Il conviendrait donc non seulement d’augmenter significativement le budget public dédié aux arts visuels mais aussi de revoir la répartition des crédits alloués respectivement aux artistes et aux diffuseurs.

• L’URGENTE NÉCESSITÉ DE LA CRÉATION DU CONSEIL NATIONAL DES PROFESSIONS DES ARTS VISUELS (CNPAV)

Nous remercions Marion Papillon, d’avoir rappelé au cours des échanges du 7 mars 2018 que "nous sommes nombreux à souhaiter, depuis de longues années, la création d’un Conseil national des arts visuels". Au nom des artistes, nous confirmons ce souhait partagé.

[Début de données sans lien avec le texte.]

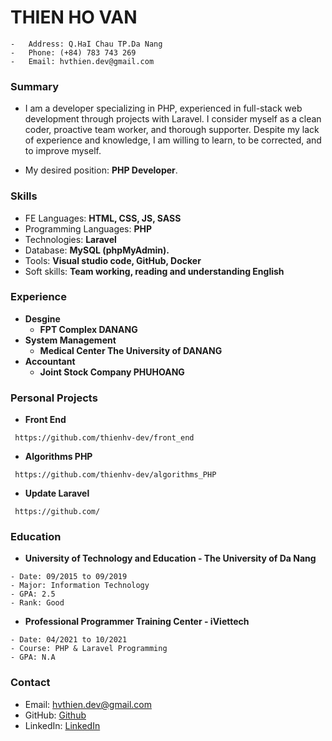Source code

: # THIEN HO VAN 
    -   Address: Q.HaI Chau TP.Da Nang
    -   Phone: (+84) 783 743 269
    -   Email: hvthien.dev@gmail.com
### Summary

   - I am a developer specializing in PHP, experienced in full-stack web development through projects with Laravel. I consider myself as a clean coder, proactive team worker, and thorough supporter. Despite my lack of experience and knowledge, I am willing to learn, to be corrected, and to improve myself.
    
   - My desired position: **PHP Developer**.
### Skills
   - FE Languages: **HTML, CSS, JS, SASS**
   - Programming Languages: **PHP**
   - Technologies: **Laravel**
   - Database: **MySQL (phpMyAdmin).**
   - Tools: **Visual studio code, GitHub, Docker**
   - Soft skills: **Team working, reading and understanding English**
### Experience
   - **Desgine**
     - **FPT Complex DANANG**
   - **System Management**
     - **Medical Center The University of DANANG**
   - **Accountant**
     - **Joint Stock Company PHUHOANG**
### Personal Projects
   - **Front End**
   ```
    https://github.com/thienhv-dev/front_end
   ```
   - **Algorithms PHP**
   
  ```
   https://github.com/thienhv-dev/algorithms_PHP
  ```
   - **Update Laravel**
   ```
    https://github.com/
   ```
### Education

   - **University of Technology and Education - The University of Da Nang**
   
    - Date: 09/2015 to 09/2019
    - Major: Information Technology
    - GPA: 2.5
    - Rank: Good
   - **Professional Programmer Training Center - iViettech**
   
    - Date: 04/2021 to 10/2021
    - Course: PHP & Laravel Programming
    - GPA: N.A
### Contact
   - Email: hvthien.dev@gmail.com
   - GitHub: [Github](https://github.com/thienhv-dev/)
   - LinkedIn: [LinkedIn](https://www.linkedin.com/in/thienhv-dev/)
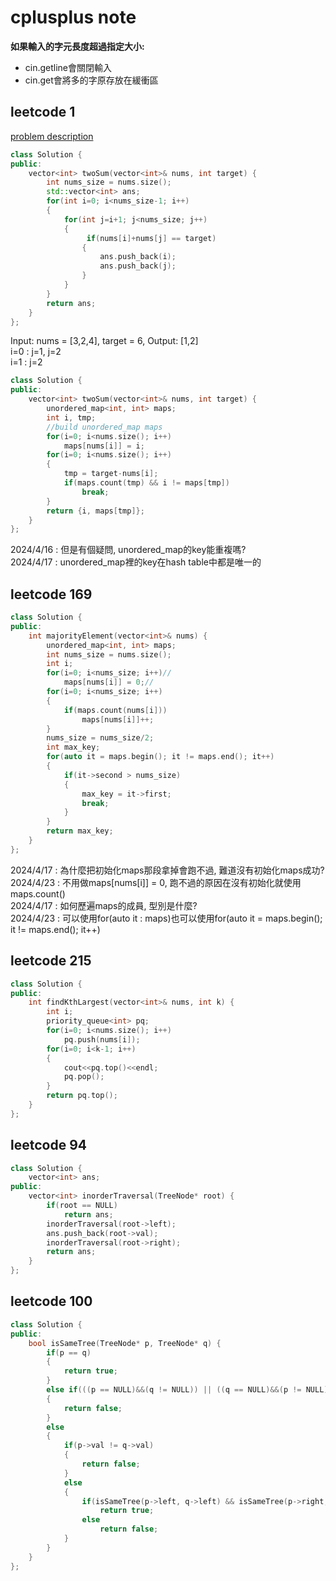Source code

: # cplusplus note

**如果輸入的字元長度超過指定大小:**

* cin.getline會關閉輸入
* cin.get會將多的字原存放在緩衝區

## leetcode 1

[problem description](https://leetcode.com/problems/two-sum/description/)

```c++
class Solution {
public:
    vector<int> twoSum(vector<int>& nums, int target) {
        int nums_size = nums.size();
        std::vector<int> ans;
        for(int i=0; i<nums_size-1; i++)
        {
            for(int j=i+1; j<nums_size; j++)
            {
                 if(nums[i]+nums[j] == target)
                {
                    ans.push_back(i);
                    ans.push_back(j);
                }
            }
        }
        return ans;
    }
};
```

Input: nums = [3,2,4], target = 6, Output: [1,2]</br>
i=0 : j=1, j=2</br>
i=1 : j=2

```c++
class Solution {
public:
    vector<int> twoSum(vector<int>& nums, int target) {
        unordered_map<int, int> maps;
        int i, tmp;
        //build unordered_map maps
        for(i=0; i<nums.size(); i++)
            maps[nums[i]] = i;
        for(i=0; i<nums.size(); i++)
        {
            tmp = target-nums[i];
            if(maps.count(tmp) && i != maps[tmp])
                break;
        }
        return {i, maps[tmp]};
    }
};
```

2024/4/16 : 但是有個疑問, unordered_map的key能重複嗎?</br>
2024/4/17 : unordered_map裡的key在hash table中都是唯一的</br>

## leetcode 169

```c++
class Solution {
public:
    int majorityElement(vector<int>& nums) {
        unordered_map<int, int> maps;
        int nums_size = nums.size();
        int i;
        for(i=0; i<nums_size; i++)//
            maps[nums[i]] = 0;//
        for(i=0; i<nums_size; i++)
        {
            if(maps.count(nums[i]))
                maps[nums[i]]++;
        }
        nums_size = nums_size/2;
        int max_key;
        for(auto it = maps.begin(); it != maps.end(); it++)
        {
            if(it->second > nums_size)
            {
                max_key = it->first;
                break;
            }
        }
        return max_key;
    }
};
```
2024/4/17 : 為什麼把初始化maps那段拿掉會跑不過, 難道沒有初始化maps成功?</br>
2024/4/23 : 不用做maps[nums[i]] = 0, 跑不過的原因在沒有初始化就使用maps.count()</br>
2024/4/17 : 如何歷遍maps的成員, 型別是什麼?</br>
2024/4/23 : 可以使用for(auto it : maps)也可以使用for(auto it = maps.begin(); it != maps.end(); it++)</br>

## leetcode 215
```c++
class Solution {
public:
    int findKthLargest(vector<int>& nums, int k) {
        int i;
        priority_queue<int> pq;
        for(i=0; i<nums.size(); i++)
            pq.push(nums[i]);
        for(i=0; i<k-1; i++)
        {
            cout<<pq.top()<<endl;
            pq.pop();
        }
        return pq.top();
    }
};
```

## leetcode 94
```c++
class Solution {
    vector<int> ans;
public:
    vector<int> inorderTraversal(TreeNode* root) {
        if(root == NULL)
            return ans;
        inorderTraversal(root->left);
        ans.push_back(root->val);
        inorderTraversal(root->right);
        return ans;
    }
};
```

## leetcode 100
```c++
class Solution {
public:
    bool isSameTree(TreeNode* p, TreeNode* q) {
        if(p == q)
        {
            return true;
        }
        else if(((p == NULL)&&(q != NULL)) || ((q == NULL)&&(p != NULL)))
        {
            return false;
        }
        else
        {
            if(p->val != q->val)
            {
                return false;
            } 
            else
            {
                if(isSameTree(p->left, q->left) && isSameTree(p->right, q->right))
                    return true;
                else
                    return false;
            }         
        }
    }
};
```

L’absence d’une instance de dialogue avec l’ensemble des professionnels, notamment les artistes-auteurs et leurs diffuseurs est en soi significative du peu d’importance accordée aux arts visuels par les gouvernements français. Un secteur qui n’est pas une "industrie culturelle" comme le livre ou le cinéma mais qui, selon le dernier panorama de l’économie de la culture et de la création en France, arrive en tête des secteurs culturels en termes de revenus générés dans l’économie française (21,4 milliards) et en termes d’emplois (313.800 emplois générés). « La création contemporaine, dans le secteur des arts visuels, représente un secteur économique à forte valeur ajoutée, porteur d’innovations, de créativité, d’emplois et d’attractivité. De surcroît, la création est un vecteur essentiel d’émancipation individuelle et collective, et de cohésion sociale. » affirme à juste titre le ministère de la culture dans le dernier PLF. Mais au-delà des mots, force est de constater que nul ne tire réellement les conséquences de l’importance des arts visuels en France, ni de ses premiers professionnels que sont les artistes eux-mêmes. Toute l’économie de l’art se fait à la fois grâce et au détriment des artistes. À ce jour rien ne vient enrayer le sous-financement chronique du secteur, le manque de données, la carence de régulation, le partage inéquitable de la valeur au sein de l’économie de l’art, etc.

Agir pour que la France redevienne un pays où il fait bon créer est un vaste programme qui reste à co-construire. Car envisager un véritable plan de relance et de soutien aux arts visuels est finalement la seule solution pour enrayer le déficit d’attractivité de la France en matière artistique qui préoccupe à juste titre le Sénat.